#### [TO DO]
What is needed is an exact copy of the lines in the listing below, from the one with "### Alternative contacts" up to and including the one with "This provides multi-level", with no other lines.

[[ RECORDS PROVIDED open ]]

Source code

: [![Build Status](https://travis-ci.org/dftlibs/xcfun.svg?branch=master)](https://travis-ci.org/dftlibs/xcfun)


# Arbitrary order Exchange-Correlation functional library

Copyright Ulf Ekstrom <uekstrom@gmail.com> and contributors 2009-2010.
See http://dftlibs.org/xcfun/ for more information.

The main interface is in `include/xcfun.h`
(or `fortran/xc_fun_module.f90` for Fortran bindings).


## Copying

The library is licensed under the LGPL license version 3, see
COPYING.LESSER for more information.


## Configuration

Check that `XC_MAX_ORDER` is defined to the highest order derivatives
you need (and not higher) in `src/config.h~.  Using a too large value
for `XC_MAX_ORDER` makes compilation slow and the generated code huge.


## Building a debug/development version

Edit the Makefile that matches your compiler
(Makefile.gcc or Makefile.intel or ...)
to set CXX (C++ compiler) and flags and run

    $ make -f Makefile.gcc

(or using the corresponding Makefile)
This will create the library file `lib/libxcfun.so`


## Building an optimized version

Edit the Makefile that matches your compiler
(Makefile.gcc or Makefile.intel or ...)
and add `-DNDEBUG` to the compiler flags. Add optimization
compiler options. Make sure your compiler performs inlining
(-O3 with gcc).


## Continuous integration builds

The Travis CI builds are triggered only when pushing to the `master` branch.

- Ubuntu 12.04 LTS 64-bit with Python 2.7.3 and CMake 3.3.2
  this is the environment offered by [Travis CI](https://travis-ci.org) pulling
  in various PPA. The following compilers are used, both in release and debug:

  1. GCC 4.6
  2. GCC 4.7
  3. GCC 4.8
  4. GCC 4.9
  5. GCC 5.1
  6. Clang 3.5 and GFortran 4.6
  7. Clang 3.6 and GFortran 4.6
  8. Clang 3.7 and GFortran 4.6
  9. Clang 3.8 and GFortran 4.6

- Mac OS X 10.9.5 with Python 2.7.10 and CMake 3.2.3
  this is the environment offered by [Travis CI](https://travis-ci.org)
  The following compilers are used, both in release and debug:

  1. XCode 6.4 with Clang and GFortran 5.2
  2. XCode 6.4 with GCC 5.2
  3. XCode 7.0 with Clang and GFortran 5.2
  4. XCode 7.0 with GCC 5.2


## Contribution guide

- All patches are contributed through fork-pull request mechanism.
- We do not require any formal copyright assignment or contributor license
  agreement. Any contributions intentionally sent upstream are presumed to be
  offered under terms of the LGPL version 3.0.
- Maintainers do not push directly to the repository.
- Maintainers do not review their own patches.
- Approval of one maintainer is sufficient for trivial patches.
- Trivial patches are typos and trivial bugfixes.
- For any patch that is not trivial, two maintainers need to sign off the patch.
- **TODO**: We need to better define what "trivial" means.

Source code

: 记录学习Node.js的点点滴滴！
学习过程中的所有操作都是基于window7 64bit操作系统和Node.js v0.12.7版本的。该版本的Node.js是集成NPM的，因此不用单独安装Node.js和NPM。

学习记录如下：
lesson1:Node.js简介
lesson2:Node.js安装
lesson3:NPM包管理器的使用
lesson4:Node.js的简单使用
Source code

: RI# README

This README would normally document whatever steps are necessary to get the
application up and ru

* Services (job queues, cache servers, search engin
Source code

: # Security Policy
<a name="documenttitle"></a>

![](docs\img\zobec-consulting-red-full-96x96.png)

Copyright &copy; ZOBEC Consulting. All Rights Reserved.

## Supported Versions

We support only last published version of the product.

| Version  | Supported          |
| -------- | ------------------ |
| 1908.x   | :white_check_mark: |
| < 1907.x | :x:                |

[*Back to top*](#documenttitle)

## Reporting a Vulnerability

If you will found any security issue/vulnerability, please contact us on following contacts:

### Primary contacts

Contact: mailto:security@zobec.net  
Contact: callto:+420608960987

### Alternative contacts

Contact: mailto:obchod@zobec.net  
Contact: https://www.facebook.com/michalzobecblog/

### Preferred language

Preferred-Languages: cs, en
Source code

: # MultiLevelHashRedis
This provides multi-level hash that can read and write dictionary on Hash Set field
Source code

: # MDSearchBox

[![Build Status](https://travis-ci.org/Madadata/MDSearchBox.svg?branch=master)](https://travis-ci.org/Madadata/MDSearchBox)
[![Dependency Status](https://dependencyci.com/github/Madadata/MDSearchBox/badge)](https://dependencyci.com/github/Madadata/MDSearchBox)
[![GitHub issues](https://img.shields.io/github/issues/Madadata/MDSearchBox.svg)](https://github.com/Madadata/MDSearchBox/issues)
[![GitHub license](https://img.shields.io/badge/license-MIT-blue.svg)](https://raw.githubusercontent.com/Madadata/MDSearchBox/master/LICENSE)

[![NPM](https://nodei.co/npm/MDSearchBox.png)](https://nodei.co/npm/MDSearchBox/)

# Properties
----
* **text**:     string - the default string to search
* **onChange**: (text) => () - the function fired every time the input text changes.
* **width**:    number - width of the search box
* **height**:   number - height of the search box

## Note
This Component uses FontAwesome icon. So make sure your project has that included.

[[ RECORDS PROVIDED closed ]]

#### [TASK RESPONSE]
### Alternative contacts

Contact: mailto:obchod@zobec.net  
Contact: https://www.facebook.com/michalzobecblog/

### Preferred language

Preferred-Languages: cs, en
Source code

: # MultiLevelHashRedis
This provides multi-level hash that can read and write dictionary on Hash Set field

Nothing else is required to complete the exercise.